INPUT RECORDS:

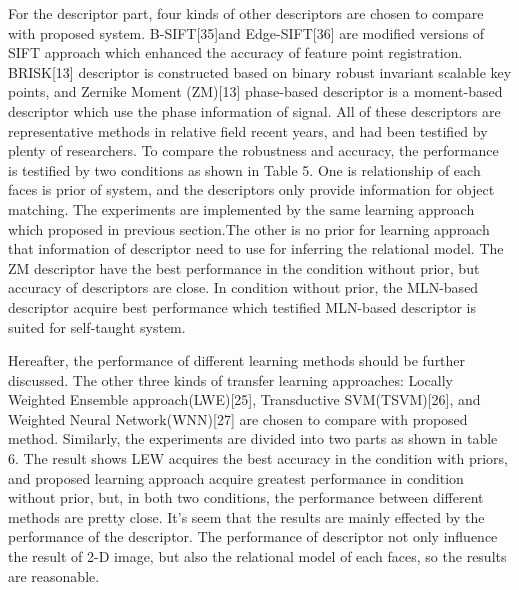 \documentclass[journal]{IEEEtran}
\begin{document}
For the descriptor part, four kinds of other descriptors are chosen to compare with proposed system. B-SIFT[35]and Edge-SIFT[36] are modified versions of SIFT approach which enhanced the accuracy of feature point registration. BRISK[13] descriptor is constructed based on binary robust invariant scalable key points, and Zernike Moment (ZM)[13] phase-based descriptor is a moment-based descriptor which use the phase information of signal. All of these descriptors are representative methods in relative field recent years, and had been testified by plenty of researchers. To compare the robustness and accuracy, the performance is testified by two conditions as shown in Table 5. One is relationship of each faces is prior of system, and the descriptors only provide information for object matching. The experiments are implemented by the same learning approach which proposed in previous section.The other is no prior for learning approach that information of descriptor need to use for inferring the relational model. The ZM descriptor have the best performance in the condition without prior, but accuracy of descriptors are close. In condition without prior, the MLN-based descriptor acquire best performance which testified MLN-based descriptor is suited for self-taught system. 

Hereafter, the performance of different learning methods should be further discussed. The other three kinds of transfer learning approaches: Locally Weighted Ensemble approach(LWE)[25], Transductive SVM(TSVM)[26], and Weighted Neural Network(WNN)[27] are chosen to compare with proposed method. Similarly, the experiments are divided into two parts as shown in table 6. The result shows LEW acquires the best accuracy in the condition with priors, and proposed learning approach acquire greatest performance in condition without prior, but, in both two conditions, the performance between different methods are pretty close. It's seem that the results are mainly effected by the performance of the descriptor. The performance of descriptor not only influence the result of 2-D image, but also the relational model of each faces, so the results are reasonable. 

\newcommand{\tabincell}[2]{\begin{tabular}{@{}#1@{}}#2\end{tabular}}
\end{document}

WORK REQUEST: Isolate each line of the listing above that includes "begin". Copy it.

ANSWER SECTION:
\begin{document}
\newcommand{\tabincell}[2]{\begin{tabular}{@{}#1@{}}#2\end{tabular}}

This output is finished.